Curata da Laura Gasparini e Monica Leoni, l’esposizione svela una parte del patrimonio dell’archivio fotografico di Farri, conservato nella Fototeca della Biblioteca, acquisito a partire dal 1995 e costituito da oltre 170.000 pezzi tra negativi e positivi.
La mostra, inserita nell’ambito di Fotografia Europea, è a ingresso gratuito e visitabile a ingresso libero negli orari di apertura della biblioteca.
Stanislao Farri nasce a Bibbiano (provincia di Reggio E.) nel 1924, da un’umile famiglia di origine contadina. Nel 1949 lascia la bottega di calzolaio del padre per lavorare, in città, come apprendista tipografo. Nel contesto lavorativo viene a contatto con la tecnica fotografica e sperimenta i materiali fotosensibili. Nel 1943 partecipa per la prima volta ad una mostra fotografica collettiva. Nel 1955 lascia il lavoro da tipografo e abbraccia quello del fotografo professionista mettendo a frutto l’esperienza maturata nel campo amatoriale che mantiene sempre vivo per tutta la sua carriera.

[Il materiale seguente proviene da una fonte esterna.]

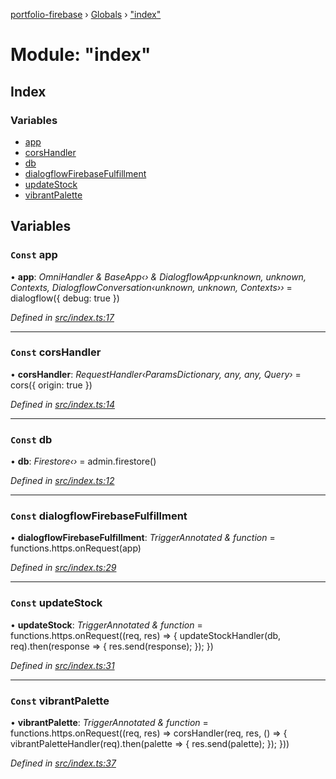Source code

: [portfolio-firebase](../README.md) › [Globals](../globals.md) › ["index"](_index_.md)

# Module: "index"

## Index

### Variables

* [app](_index_.md#const-app)
* [corsHandler](_index_.md#const-corshandler)
* [db](_index_.md#const-db)
* [dialogflowFirebaseFulfillment](_index_.md#const-dialogflowfirebasefulfillment)
* [updateStock](_index_.md#const-updatestock)
* [vibrantPalette](_index_.md#const-vibrantpalette)

## Variables

### `Const` app

• **app**: *OmniHandler & BaseApp‹› & DialogflowApp‹unknown, unknown, Contexts, DialogflowConversation‹unknown, unknown, Contexts››* = dialogflow({ debug: true })

*Defined in [src/index.ts:17](https://github.com/loginov-rocks/Portfolio-Firebase/blob/54f5d10/functions/src/index.ts#L17)*

___

### `Const` corsHandler

• **corsHandler**: *RequestHandler‹ParamsDictionary, any, any, Query›* = cors({ origin: true })

*Defined in [src/index.ts:14](https://github.com/loginov-rocks/Portfolio-Firebase/blob/54f5d10/functions/src/index.ts#L14)*

___

### `Const` db

• **db**: *Firestore‹›* = admin.firestore()

*Defined in [src/index.ts:12](https://github.com/loginov-rocks/Portfolio-Firebase/blob/54f5d10/functions/src/index.ts#L12)*

___

### `Const` dialogflowFirebaseFulfillment

• **dialogflowFirebaseFulfillment**: *TriggerAnnotated & function* = functions.https.onRequest(app)

*Defined in [src/index.ts:29](https://github.com/loginov-rocks/Portfolio-Firebase/blob/54f5d10/functions/src/index.ts#L29)*

___

### `Const` updateStock

• **updateStock**: *TriggerAnnotated & function* = functions.https.onRequest((req, res) => {
  updateStockHandler(db, req).then(response => {
    res.send(response);
  });
})

*Defined in [src/index.ts:31](https://github.com/loginov-rocks/Portfolio-Firebase/blob/54f5d10/functions/src/index.ts#L31)*

___

### `Const` vibrantPalette

• **vibrantPalette**: *TriggerAnnotated & function* = functions.https.onRequest((req, res) => corsHandler(req, res, () => {
  vibrantPaletteHandler(req).then(palette => {
    res.send(palette);
  });
}))

*Defined in [src/index.ts:37](https://github.com/loginov-rocks/Portfolio-Firebase/blob/54f5d10/functions/src/index.ts#L37)*
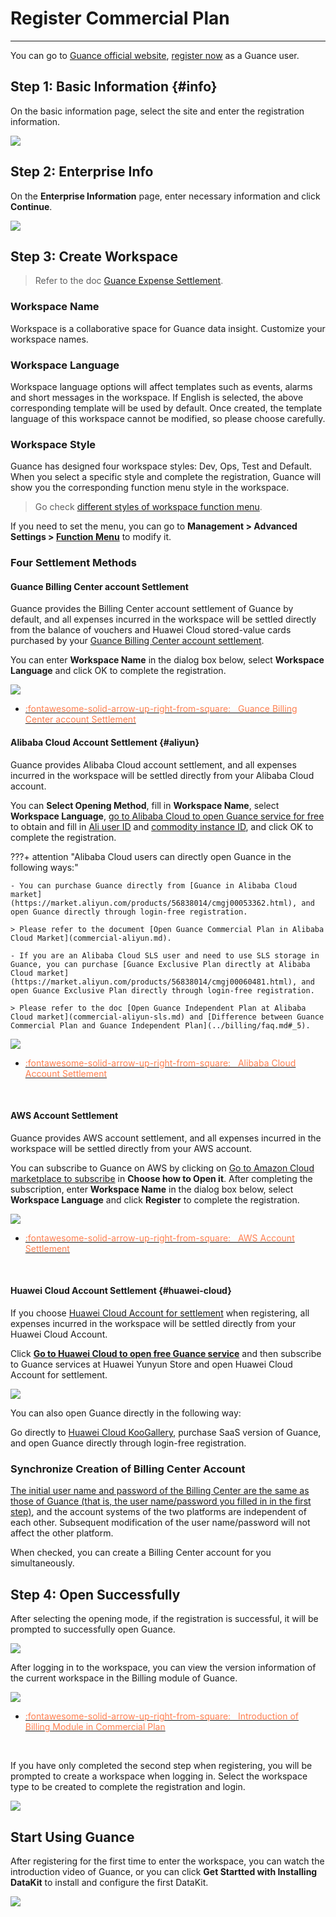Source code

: # Register Commercial Plan
---

You can go to [Guance official website](https://www.guance.one/), [register now](https://auth.guance.com/en/businessRegister) as a Guance user.

## Step 1: Basic Information {#info}

On the basic information page, select the site and enter the registration information.

![](img/commercial-register-1.png)

<!--
### Site {#site}

Guance provides multiple registration sites, and you can select corresponding sites according to your current cloud environment or settlement methods.

???+ attention

    - The accounts and data of different sites are independent of each other, so it is impossible to share and migrate data with each other. Please choose carefully.
    - When registering the Commercial Plan, the corresponding default settlement method will be set according to the site you choose, which can be modified as needed later.<br/>
    > Refer to the doc [Billing Settlement Methods](../billing/billing-account/index.md).

| Site    | Login Address URL    |  Operator |Default Settlement Method           |
| ----------------- | ---------------- | ------------------ |--- |
| China 1 (Hangzhou)   | [https://auth.guance.com/](https://auth.guance.com/login/pwd) |Alibaba Cloud (Hangzhou, China) | [Alibaba Cloud account settlement](#aliyun)    |
| China 2 (Ningxia)   | [https://aws-auth.guance.com/](https://aws-auth.guance.com/login/pwd) |AWS (Ningxia, China) | [AWS account settlement](#aws)        |
| China 4 (Guangzhou)   | [https://cn4-auth.guance.com/](https://cn4-auth.guance.com/login/pwd) | Huawei Cloud (Guangzhou, China) |[Guance account settlement](#guanceyun) |
| Overseas Region 1 (Oregon) | [https://us1-auth.guance.com/](https://us1-auth.guance.com/) | AWS (Oregon, USA) |[AWS account settlement](#aws)      |


### User Name

When registering [Guance studio account](https://auth.guance.com/businessRegister) on this page, you will be registered with [Guance Billing Center account](https://boss.guance.com/) with **the same user name**, and the user name account of the Billing Center will be checked for uniqueness, which cannot be modified once registered.

> Refer to the doc [Billing Center](../billing/cost-center/index.md).

#### Bind Billing Center User Name Account

When registering on this page, you can directly bind the user name account of the Billing Center. After entering the user name, select **Do you still want to register with this user name?**.

![](img/9.billing_account_1.png)

Enter the user name, account number and password of the Billing Center.

![](img/9.billing_account_2.png)

**Username** can no longer be modified after the binding is completed, please be careful.

![](img/9.billing_account_3.png)
-->

## Step 2: Enterprise Info

On the **Enterprise Information** page, enter necessary information and click **Continue**.

![](img/11.account_center_4.png)

## Step 3: Create Workspace

> Refer to the doc [Guance Expense Settlement](../billing/billing-account/index.md).

### Workspace Name

Workspace is a collaborative space for Guance data insight. Customize your workspace names.

### Workspace Language

Workspace language options will affect templates such as events, alarms and short messages in the workspace. If English is selected, the above corresponding template will be used by default. Once created, the template language of this workspace cannot be modified, so please choose carefully.


### Workspace Style

Guance has designed four workspace styles: Dev, Ops, Test and Default. When you select a specific style and complete the registration, Guance will show you the corresponding function menu style in the workspace.

> Go check [different styles of workspace function menu](../management/index.md#create).

If you need to set the menu, you can go to **Management > Advanced Settings > [Function Menu](../management/settings/customized-menu.md)** to modify it.

### Four Settlement Methods

#### Guance Billing Center account Settlement

Guance provides the Billing Center account settlement of Guance by default, and all expenses incurred in the workspace will be settled directly from the balance of vouchers and Huawei Cloud stored-value cards purchased by your [Guance Billing Center account settlement](../billing/billing-account/enterprise-account.md).

You can enter **Workspace Name** in the dialog box below, select **Workspace Language** and click OK to complete the registration.

![](img/4.register_language_2.2.png)

<div class="grid cards" markdown>

- [<font color="coral"> :fontawesome-solid-arrow-up-right-from-square: &nbsp; Guance Billing Center account Settlement</font>](./billing-account/enterprise-account.md)

</div>

#### Alibaba Cloud Account Settlement {#aliyun}

Guance provides Alibaba Cloud account settlement, and all expenses incurred in the workspace will be settled directly from your Alibaba Cloud account.

You can **Select Opening Method**, fill in **Workspace Name**, select **Workspace Language**, [go to Alibaba Cloud to open Guance service for free](https://market.aliyun.com/products/56838014/cmgj00053362.html) to obtain and fill in [Ali user ID](../billing/billing-account/aliyun-account.md#uid) and [commodity instance ID](../billing/billing-account/aliyun-account.md#entity-id), and click OK to complete the registration.

???+ attention "Alibaba Cloud users can directly open Guance in the following ways:"
    
    - You can purchase Guance directly from [Guance in Alibaba Cloud market](https://market.aliyun.com/products/56838014/cmgj00053362.html), and open Guance directly through login-free registration.
  
    > Please refer to the document [Open Guance Commercial Plan in Alibaba Cloud Market](commercial-aliyun.md).

    - If you are an Alibaba Cloud SLS user and need to use SLS storage in Guance, you can purchase [Guance Exclusive Plan directly at Alibaba Cloud market](https://market.aliyun.com/products/56838014/cmgj00060481.html), and open Guance Exclusive Plan directly through login-free registration.

    > Please refer to the doc [Open Guance Independent Plan at Alibaba Cloud market](commercial-aliyun-sls.md) and [Difference between Guance Commercial Plan and Guance Independent Plan](../billing/faq.md#_5).

![](img/4.register_language_1.png)

<div class="grid cards" markdown>

- [<font color="coral"> :fontawesome-solid-arrow-up-right-from-square: &nbsp; Alibaba Cloud Account Settlement</font>](./billing-account/aliyun-account.md)

<br/>

</div>

#### AWS Account Settlement

Guance provides AWS account settlement, and all expenses incurred in the workspace will be settled directly from your AWS account.

You can subscribe to Guance on AWS by clicking on [Go to Amazon Cloud marketplace to subscribe](../billing/billing-account/aws-account.md#subscribe) in **Choose how to Open it**. After completing the subscription, enter **Workspace Name** in the dialog box below, select **Workspace Language** and click **Register** to complete the registration.

![](img/4.register_language_2.1.png)

<div class="grid cards" markdown>

- [<font color="coral"> :fontawesome-solid-arrow-up-right-from-square: &nbsp; AWS Account Settlement</font>](./billing-account/aws-account.md)

<br/>

</div>

#### Huawei Cloud Account Settlement {#huawei-cloud}

If you choose [Huawei Cloud Account for settlement](./billing-account/huawei-account.md) when registering, all expenses incurred in the workspace will be settled directly from your Huawei Cloud Account.

Click **[Go to Huawei Cloud to open free Guance service](../billing/billing-account/huawei-account.md#market)** and then subscribe to Guance services at Huawei Yunyun Store and open Huawei Cloud Account for settlement.

![](img/huawei-create.png)

You can also open Guance directly in the following way:
    
Go directly to [Huawei Cloud KooGallery](https://marketplace.huaweicloud.com/intl), purchase SaaS version of Guance, and open Guance directly through login-free registration.

### Synchronize Creation of Billing Center Account

<u>The initial user name and password of the Billing Center are the same as those of Guance (that is, the user name/password you filled in in the first step)</u>, and the account systems of the two platforms are independent of each other. Subsequent modification of the user name/password will not affect the other platform.


When checked, you can create a Billing Center account for you simultaneously.


## Step 4: Open Successfully

After selecting the opening mode, if the registration is successful, it will be prompted to successfully open Guance.

![](img/inter-1.sls_8.png)

After logging in to the workspace, you can view the version information of the current workspace in the Billing module of Guance.

![](img/12.billing_1.png)

<div class="grid cards" markdown>

- [<font color="coral"> :fontawesome-solid-arrow-up-right-from-square: &nbsp; Introduction of Billing Module in Commercial Plan</font>](../billing/commercial.md#_4)

<br/>

</div>

If you have only completed the second step when registering, you will be prompted to create a workspace when logging in. Select the workspace type to be created to complete the registration and login.

![](img/4.register_language_3.png)

## Start Using Guance

After registering for the first time to enter the workspace, you can watch the introduction video of Guance, or you can click **Get Startted with Installing DataKit** to install and configure the first DataKit.

![](img/1-free-start-1109.png)
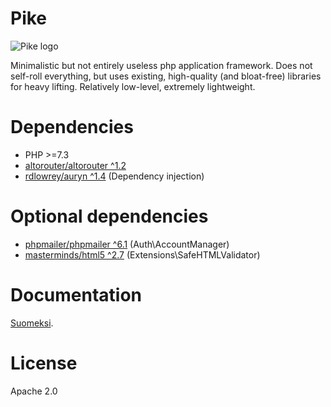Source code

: # Pike

![Pike logo](https://ut4.github.io/img/pike-logo.png)

Minimalistic but not entirely useless php application framework. Does not self-roll everything, but uses existing, high-quality (and bloat-free) libraries for heavy lifting. Relatively low-level, extremely lightweight.

# Dependencies

- PHP >=7.3
- [altorouter/altorouter ^1.2](https://github.com/dannyvankooten/AltoRouter)
- [rdlowrey/auryn ^1.4](https://github.com/rdlowrey/auryn) (Dependency injection)

# Optional dependencies

- [phpmailer/phpmailer ^6.1](https://github.com/PHPMailer/PHPMailer) (Auth\AccountManager)
- [masterminds/html5 ^2.7](https://github.com/Masterminds/html5-php) (Extensions\SafeHTMLValidator)

# Documentation

[Suomeksi](https://ut4.github.io/pike/index.html).

# License

Apache 2.0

Farri ha partecipato ad oltre 500 mostre italiane e straniere ottenendo riconoscimenti internazionali nel settore dilettantistico, mentre in quello della fotografia professionale, si è distinto nel campo della documentazione dei beni culturali e nel campo industriale, lasciando una preziosa attestazione della storia del lavoro nella città di Reggio Emilia. Il fotografo ha intrapreso anche un’intensa attività di indagine relativa alla cultura materiale come, ad esempio, le ricerche sui i caseifici e sugli usi e costumi delle classi più umili, arrivando a costituire, nella moltitudine dei soggetti, un archivio di straordinaria importanza.